Tatapannya menerawang, mengingat masa-masa ketika Zakia sering melontarkan komentar tajam.
"Dan juga, masa dia tega membuat malu kedua orang tuaku yang mengurus dan membiayai hidupnya sejak kecil."
Arundaru mengetuk meja pelan dengan jarinya. Nada suaranya datar, namun tegas. "Kamu jangan meremehkan segala sesuatu, walaupun itu hal kecil."
Yumna mengembuskan napas berat. Wajahnya terlihat menegang. "Karena kejadian itu, kedua orang tuaku sampai kehilangan muka. Jika itu benar terjadi, maka sungguh keterlaluan!"

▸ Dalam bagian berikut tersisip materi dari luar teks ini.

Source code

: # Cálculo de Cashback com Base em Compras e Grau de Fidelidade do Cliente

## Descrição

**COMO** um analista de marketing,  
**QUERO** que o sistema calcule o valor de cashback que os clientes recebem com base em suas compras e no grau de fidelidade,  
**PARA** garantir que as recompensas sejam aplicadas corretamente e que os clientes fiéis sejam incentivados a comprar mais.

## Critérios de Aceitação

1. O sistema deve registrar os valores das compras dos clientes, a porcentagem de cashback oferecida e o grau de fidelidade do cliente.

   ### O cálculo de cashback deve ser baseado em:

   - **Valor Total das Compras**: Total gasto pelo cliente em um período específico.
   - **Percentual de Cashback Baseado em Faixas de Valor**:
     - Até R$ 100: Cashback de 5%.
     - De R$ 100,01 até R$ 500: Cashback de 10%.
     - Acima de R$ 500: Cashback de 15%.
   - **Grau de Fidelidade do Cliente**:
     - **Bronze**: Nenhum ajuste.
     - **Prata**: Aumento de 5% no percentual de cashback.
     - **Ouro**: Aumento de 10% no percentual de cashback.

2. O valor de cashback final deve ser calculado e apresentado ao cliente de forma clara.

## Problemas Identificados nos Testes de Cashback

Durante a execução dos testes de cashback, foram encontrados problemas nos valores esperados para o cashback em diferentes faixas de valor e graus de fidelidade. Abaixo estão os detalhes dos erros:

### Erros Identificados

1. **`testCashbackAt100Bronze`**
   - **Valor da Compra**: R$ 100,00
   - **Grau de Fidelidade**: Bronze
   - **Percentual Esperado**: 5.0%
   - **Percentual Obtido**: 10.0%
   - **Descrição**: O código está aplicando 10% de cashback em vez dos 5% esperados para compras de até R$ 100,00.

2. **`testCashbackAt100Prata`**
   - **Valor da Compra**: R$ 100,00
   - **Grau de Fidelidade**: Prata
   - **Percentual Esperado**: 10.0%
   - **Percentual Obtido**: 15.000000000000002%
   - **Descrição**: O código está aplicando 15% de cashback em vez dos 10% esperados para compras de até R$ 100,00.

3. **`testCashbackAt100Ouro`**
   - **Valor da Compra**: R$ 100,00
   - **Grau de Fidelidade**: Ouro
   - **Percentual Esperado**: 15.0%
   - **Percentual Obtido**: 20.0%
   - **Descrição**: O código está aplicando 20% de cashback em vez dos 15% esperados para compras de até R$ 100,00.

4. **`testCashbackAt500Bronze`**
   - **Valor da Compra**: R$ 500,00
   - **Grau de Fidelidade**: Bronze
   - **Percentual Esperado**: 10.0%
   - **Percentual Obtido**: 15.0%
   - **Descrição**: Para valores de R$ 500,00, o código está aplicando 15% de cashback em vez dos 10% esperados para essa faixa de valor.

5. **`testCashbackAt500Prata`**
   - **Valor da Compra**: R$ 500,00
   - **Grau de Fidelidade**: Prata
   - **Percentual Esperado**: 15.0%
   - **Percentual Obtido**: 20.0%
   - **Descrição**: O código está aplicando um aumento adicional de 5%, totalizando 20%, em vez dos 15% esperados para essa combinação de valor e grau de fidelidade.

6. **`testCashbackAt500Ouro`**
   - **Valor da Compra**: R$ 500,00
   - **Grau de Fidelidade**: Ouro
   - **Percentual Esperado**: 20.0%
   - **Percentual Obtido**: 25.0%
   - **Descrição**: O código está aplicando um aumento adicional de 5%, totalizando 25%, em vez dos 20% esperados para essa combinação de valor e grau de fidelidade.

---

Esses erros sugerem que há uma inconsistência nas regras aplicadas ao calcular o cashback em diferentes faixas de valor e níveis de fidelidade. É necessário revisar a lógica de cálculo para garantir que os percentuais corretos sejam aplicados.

"Apa kamu punya akun media sosial, alamat email, dan nomor kontaknya Zakia?" tanya Arundaru.
Yumna mengerjap, matanya menyipit mencurigai. "Buat apa?"
"Untuk mencari tahu sesuatu." Arundaru menyandarkan punggungnya ke kursi, lalu menatap Yumna penuh keyakinan. "Siapa tahu ada petunjuk."
Nada suara Arundaru membuat Yumna merasa campuran antara takut dan berharap. Ia akhirnya membuka ponselnya. Layarnya memantulkan cahaya lembut ke wajahnya, memperlihatkan ketegangan yang tidak ia sembunyikan lagi. Dia memberi tahu semua nama akun media sosial milik Zakia, satu per satu.
Arundaru langsung menunduk, jemarinya cepat bergerak di layar ponselnya. Otot rahangnya menegang, menandakan fokus dan kehati-hatiannya.
Dengan cepat, Arundaru mengirim pesan dan meminta Barata untuk menyelidiki Zakia.
Tatapannya kembali pada Yumna, seolah mengatakan bahwa ini baru permulaan.